Wed | Jun 19, 2019

Daniel Thwaites | Jamaica’s Jussie?

Published:Sunday | February 24, 2019 | 12:25 AM

Since I’m tyyyerrrrd of the Jamaican politics, I was looking forward to writing something about the Jussie Smollett case on the basis that it’s just too funny and serious at the same time.

The case just perfectly encapsulates the sad and sorry pass we’ve arrived at when being a victim is taken to automatically confer moral authority and social status, so much so that the powerful and elite are prepared to pose as victims.

But then a friend forwarded to me a paper captioned ‘Concept Paper – Code of Regulations’, and titled ‘Code of Conduct and Regulations for politically active Public Sector Teachers and School Boards’.

This can’t go unnoticed.

It states:

“Teachers or principals who are politically active are restricted from criticising the programmes and policies of the ministry of education in any media, including social media, unless it is in the context of a public meeting of the teachers’ union or any other such non-political forum.”

What does that phrase ‘politically active’ mean? If the teacher is a member of a Jamaica Labour Party (JLP) branch or People’s National Party (PNP) group, does that mean they are barred from standing in front of their fellow branch or group members and saying “The fee-policy of the Government is incoherent”?

And what does “criticising the programmes and policies of the ministry of education” amount to?

So, a teacher having a Friday evening drink would be disallowed from announcing to a fellow ‘rumhead’ that “the disciplinary directives from the ministry ah gimme grief and drive mi to drink white rum!”?

EVEN MORE CRAY CRAY

I’m trying to imagine what this policy would have done to Jamaica if it had been applied throughout our history. The personages who populated our politics, and made this place a better spot to live in, would have been consigned to mumbling in the corners of their classrooms.

So, no Edwin Allen. No Clifford Campbell. No Howard Cooke. No Tacius Golding. No Aubrey Phillips. No Edith Dalton-James. No Arthur Williams. No Burchell Whiteman. No Violet Nielson.

You would be forced to say “Jamaica nah bodda keep” if you removed all that talent and prodigious work from our history.

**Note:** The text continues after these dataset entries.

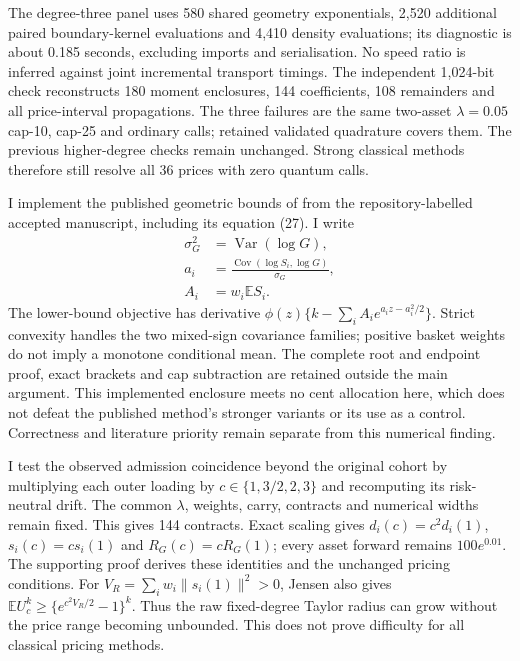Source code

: \documentclass[11pt]{article}
\newcommand{\E}{\mathbb E}
\begin{document}
The degree-three panel uses 580 shared geometry exponentials, 2,520
additional paired boundary-kernel evaluations and 4,410 density evaluations;
its diagnostic is about 0.185 seconds, excluding imports and serialisation.
No speed ratio is inferred against joint incremental transport timings.
The independent 1,024-bit check reconstructs 180 moment enclosures,
144 coefficients, 108 remainders and all price-interval propagations.
The three failures are the same two-asset $\lambda=0.05$ cap-10,
cap-25 and ordinary calls; retained validated quadrature covers them.
The previous higher-degree checks remain unchanged. Strong classical
methods therefore still resolve all 36 prices with zero quantum calls.

I implement the published geometric bounds of \citet{caldana} from the
repository-labelled accepted manuscript, including its equation (27).
I write
\begin{equation}
\begin{aligned}
\sigma_G^2 &= \operatorname{Var}(\log G),\\
a_i &= \frac{\operatorname{Cov}(\log S_i,\log G)}{\sigma_G},\\
A_i &= w_i\E S_i.
\end{aligned}
\end{equation}
The lower-bound objective has derivative
$\phi(z)\{k-\sum_i A_ie^{a_i z-a_i^2/2}\}$.
Strict convexity handles the two mixed-sign covariance families; positive
basket weights do not imply a monotone conditional mean. The complete
root and endpoint proof, exact brackets and cap subtraction are retained
outside the main argument. This implemented enclosure meets no cent
allocation here, which does not defeat the published method's stronger
variants or its use as a control. Correctness and literature priority
remain separate from this numerical finding.

I test the observed admission coincidence beyond the original cohort
by multiplying each outer loading by $c\in\{1,3/2,2,3\}$ and recomputing
its risk-neutral drift. The common $\lambda$, weights, carry, contracts
and numerical widths remain fixed. This gives 144 contracts. Exact
scaling gives $d_i(c)=c^2d_i(1)$, $s_i(c)=cs_i(1)$ and
$R_G(c)=cR_G(1)$; every asset forward remains $100e^{0.01}$.
The supporting proof derives these identities and the unchanged pricing
conditions. For $V_R=\sum_iw_i\|s_i(1)\|^2>0$, Jensen also gives
$\E U_c^k\geq\{e^{c^2V_R/2}-1\}^k$. Thus the raw fixed-degree
Taylor radius can grow without the price range becoming unbounded.
This does not prove difficulty for all classical pricing methods.
\end{document}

Anyway, it’s regarding the school boards of public educational institutions that the remarkable “concept paper” gets even more cray cray.

It states:

“School board members are not allowed to criticise the minister of education or ministry of education personnel in any public fora, including social media.”

So, right now, you’re thinking your eyes aren’t working.

Read it again.

Let that likkle piece – “not allowed to criticise the minister of education” – just siddung wid yuh for a while.

Stay with it.

Imagine you accept an appointment to a public school board because you are someone possessing some skill set that can be useful, and you have enough public spiritedness to dedicate the time. You do not get paid for your service.

Well, according to this little piece of nascent Stalinism, by accepting the appointment you have forfeited your right as a citizen to criticise the minister.

It’s outrageous!

Nobody is above criticism, and certainly not the education minister. In fact, the Ministry of Education is normally a route to national popularity, because people are interested in their children, and the ministry touches their lives quite directly.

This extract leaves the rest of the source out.